───── Records for the task

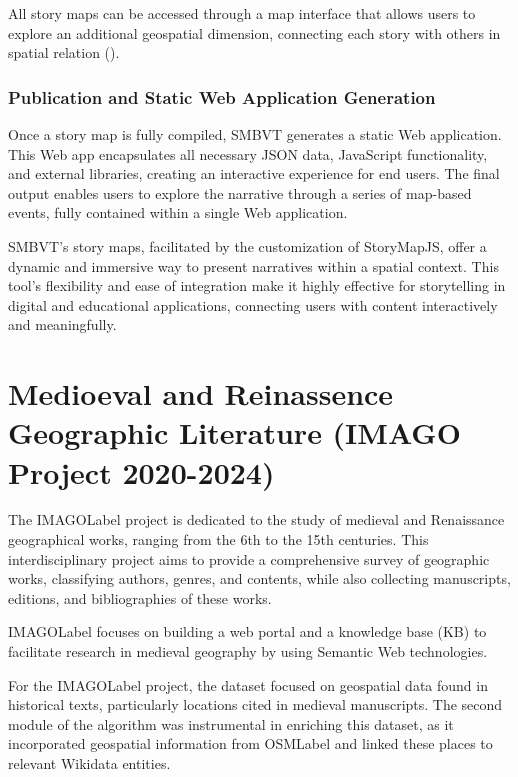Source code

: All story maps can be accessed through a map interface that allows users to explore an additional geospatial dimension, connecting each story with others in spatial relation ().

\subsubsection{Publication and Static Web Application Generation}
Once a story map is fully compiled, SMBVT generates a static Web application. This Web app encapsulates all necessary JSON data, JavaScript functionality, and external libraries, creating an interactive experience for end users. The final output enables users to explore the narrative through a series of map-based events, fully contained within a single Web application.

SMBVT’s story maps, facilitated by the customization of StoryMapJS, offer a dynamic and immersive way to present narratives within a spatial context. This tool’s flexibility and ease of integration make it highly effective for storytelling in digital and educational applications, connecting users with content interactively and meaningfully.


\section{Medioeval and Reinassence Geographic Literature (IMAGO Project 2020-2024)}\label{VII-sec:imago}

The \acrfull{IMAGOLabel} project \cite{IMAGOProject} is dedicated to the study of medieval and Renaissance geographical works, ranging from the 6th to the 15th centuries. This interdisciplinary project aims to provide a comprehensive survey of geographic works, classifying authors, genres, and contents, while also collecting manuscripts, editions, and bibliographies of these works. 

\acrshort{IMAGOLabel} focuses on building a web portal and a knowledge base (KB) to facilitate research in medieval geography by using Semantic Web technologies. 

For the \acrshort{IMAGOLabel} project, the dataset focused on geospatial data found in historical texts, particularly locations cited in medieval manuscripts. The second module of the algorithm was instrumental in enriching this dataset, as it incorporated geospatial information from \acrshort{OSMLabel} and linked these places to relevant Wikidata entities.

──────────

**Task to complete**
Nothing should appear in the output except the lines from the one with "Once a story" through the end of the records above, copied exactly.

**Result for this exercise**
Once a story map is fully compiled, SMBVT generates a static Web application. This Web app encapsulates all necessary JSON data, JavaScript functionality, and external libraries, creating an interactive experience for end users. The final output enables users to explore the narrative through a series of map-based events, fully contained within a single Web application.

SMBVT’s story maps, facilitated by the customization of StoryMapJS, offer a dynamic and immersive way to present narratives within a spatial context. This tool’s flexibility and ease of integration make it highly effective for storytelling in digital and educational applications, connecting users with content interactively and meaningfully.


\section{Medioeval and Reinassence Geographic Literature (IMAGO Project 2020-2024)}\label{VII-sec:imago}

The \acrfull{IMAGOLabel} project \cite{IMAGOProject} is dedicated to the study of medieval and Renaissance geographical works, ranging from the 6th to the 15th centuries. This interdisciplinary project aims to provide a comprehensive survey of geographic works, classifying authors, genres, and contents, while also collecting manuscripts, editions, and bibliographies of these works. 

\acrshort{IMAGOLabel} focuses on building a web portal and a knowledge base (KB) to facilitate research in medieval geography by using Semantic Web technologies. 

For the \acrshort{IMAGOLabel} project, the dataset focused on geospatial data found in historical texts, particularly locations cited in medieval manuscripts. The second module of the algorithm was instrumental in enriching this dataset, as it incorporated geospatial information from \acrshort{OSMLabel} and linked these places to relevant Wikidata entities.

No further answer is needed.